Tillman’s explosion down the stretch happened out of necessity. Nick Ward, the team’s starting five all year, broke his hand. Tillman had already been playing major minutes off the bench, but his basketball family needed more.
So, as he does in every other area of his life, he delivered.
In the 12 games since Ward first sat out with the injury, Tillman’s averaged 13.8 points, eight rebounds and 1.8 blocked shots while doing his part to unlock another gear for the Spartans both offensively and defensively.
Tillman is in constant motion offensively, often setting multiple screens for star point guard Cassius Winston and, in turn, opening up the floor for scoring opportunities everywhere. At the other end of the court, Tillman has been one of the country’s best ball-screen defenders as an athletic big who is quick enough to move with just about any player on the floor.
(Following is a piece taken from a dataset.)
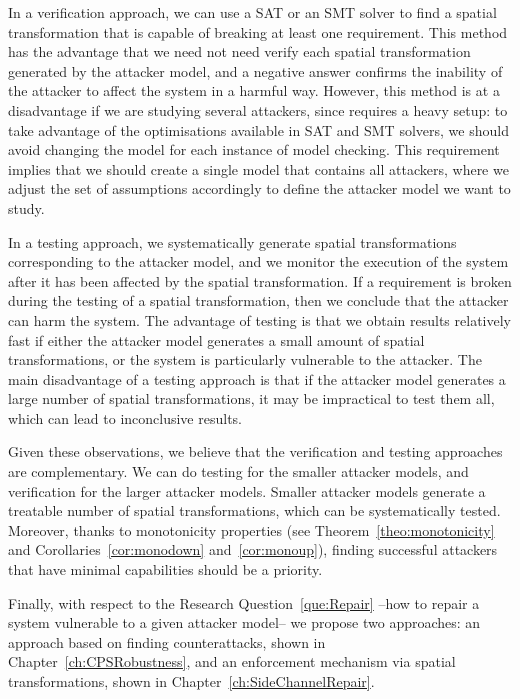 In a verification approach, we can use a SAT or an SMT solver to find a spatial transformation that is capable of breaking at least one requirement. This method has the advantage that we need not need verify each spatial transformation generated by the attacker model, and a negative answer confirms the inability of the attacker to affect the system in a harmful way. However, this method is at a disadvantage if we are studying several attackers, since requires a heavy setup: to take advantage of the optimisations available in SAT and SMT solvers, we should avoid changing the model for each instance of model checking. This requirement implies that we should create a single model that contains all attackers, where we adjust the set of assumptions accordingly to define the attacker model we want to study. 

In a testing approach, we systematically generate spatial transformations corresponding to the attacker model, and we monitor the execution of the system after it has been affected by the spatial transformation. If a requirement is broken during the testing of a spatial transformation, then we conclude that the attacker can harm the system. The advantage of testing is that we obtain results relatively fast if either the attacker model generates a small amount of spatial transformations, or the system is particularly vulnerable to the attacker. The main disadvantage of a testing approach is that if the attacker model generates a large number of spatial transformations, it may be impractical to test them all, which can lead to inconclusive results.

Given these observations, we believe that the verification and testing approaches are complementary. We can do testing for the smaller attacker models, and verification for the larger attacker models. Smaller attacker models generate a treatable number of spatial transformations, which can be systematically tested. Moreover, thanks to monotonicity properties (see Theorem~\ref{theo:monotonicity} and Corollaries~\ref{cor:monodown} and~\ref{cor:monoup}), finding successful attackers that have minimal capabilities should be a priority. %

Finally, with respect to the Research Question~\ref{que:Repair} --how to repair a system vulnerable to a given attacker model-- we propose two approaches: an approach based on finding counterattacks, shown in Chapter~\ref{ch:CPSRobustness}, and an enforcement mechanism via spatial transformations, shown in Chapter~\ref{ch:SideChannelRepair}.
Last Sunday against Duke, he drew superstar Zion Williamson. Tillman wound up with 19 points, nine rebounds, three steals and two blocks. Williamson, who will surely be the top pick in this summer’s NBA draft, did finish with 24 points and 14 boards. But he also had five turnovers, tying a season-high.
“I knew he loved to use his left hand, fake right and go left. He loves to be physical for offensive rebounds and stuff. So I knew when I needed to brace myself and I knew where he wanted to go,” Tillman recalled. “So I tried to limit him as much as possible.”
There’s so much about Tillman’s game that doesn’t wind up in a box score, especially on the defensive end, but there’s also plenty about his overall temperament that clearly makes an impact on this team.
Winston is known for his ultra-calm demeanor, the complete opposite of the always intense Izzo. Tillman is in the same boat. When he’s on the floor, everyone else seems to be at their best.
That’s not an accident.
“My freshman year, I didn’t know what to expect. So I watched. I watched how Miles (Bridges) and Jaren (Jackson) and Nick (Ward) and Cash reacted to coach. Sometimes they’d react with a high-energy response. I realized that wasn’t always a good thing,” Tillman said with a smile. “So I realized, in order for me to succeed, I had to be calm, cool, collected. I had to be an uplifter. Like Tum (Tum Nairn) was. He was really good at picking people’s heads up when they were down.
“That’s something I try to do. You can see it in someone’s eyes or if their head drops or their body language changes. So when I see that, I try to immediately walk up to them. Give them a hug or a dap and just say ‘hey, we’re good.’ ”
More: Michigan State basketball: Here’s what Tom Izzo said at his Final Four presser
More: Michigan State star Cassius Winston’s greatness explained in 23 seconds
Everything about Tillman’s life is organized and balanced. Down to the finest detail. He has a vision board taped to the wall in his bedroom back home. On Friday in Minneapolis, Tillman spoke with reporters while wearing one of Michigan State’s Nike-issued warmup shirts.
On the bottom left corner of the jacket, the phrase “Inspired by a crazy dreamer” hovers over a blank white space. Tillman filled his in.
It reads, simply: “Tamia + Yan.” That’s his family, the most important thing in his world. At home, he juggles being a college kid, a basketball player and a superhero
His basketball family is a big deal, too.
And just like at home, Tillman is a balanced version of standout center and Superman.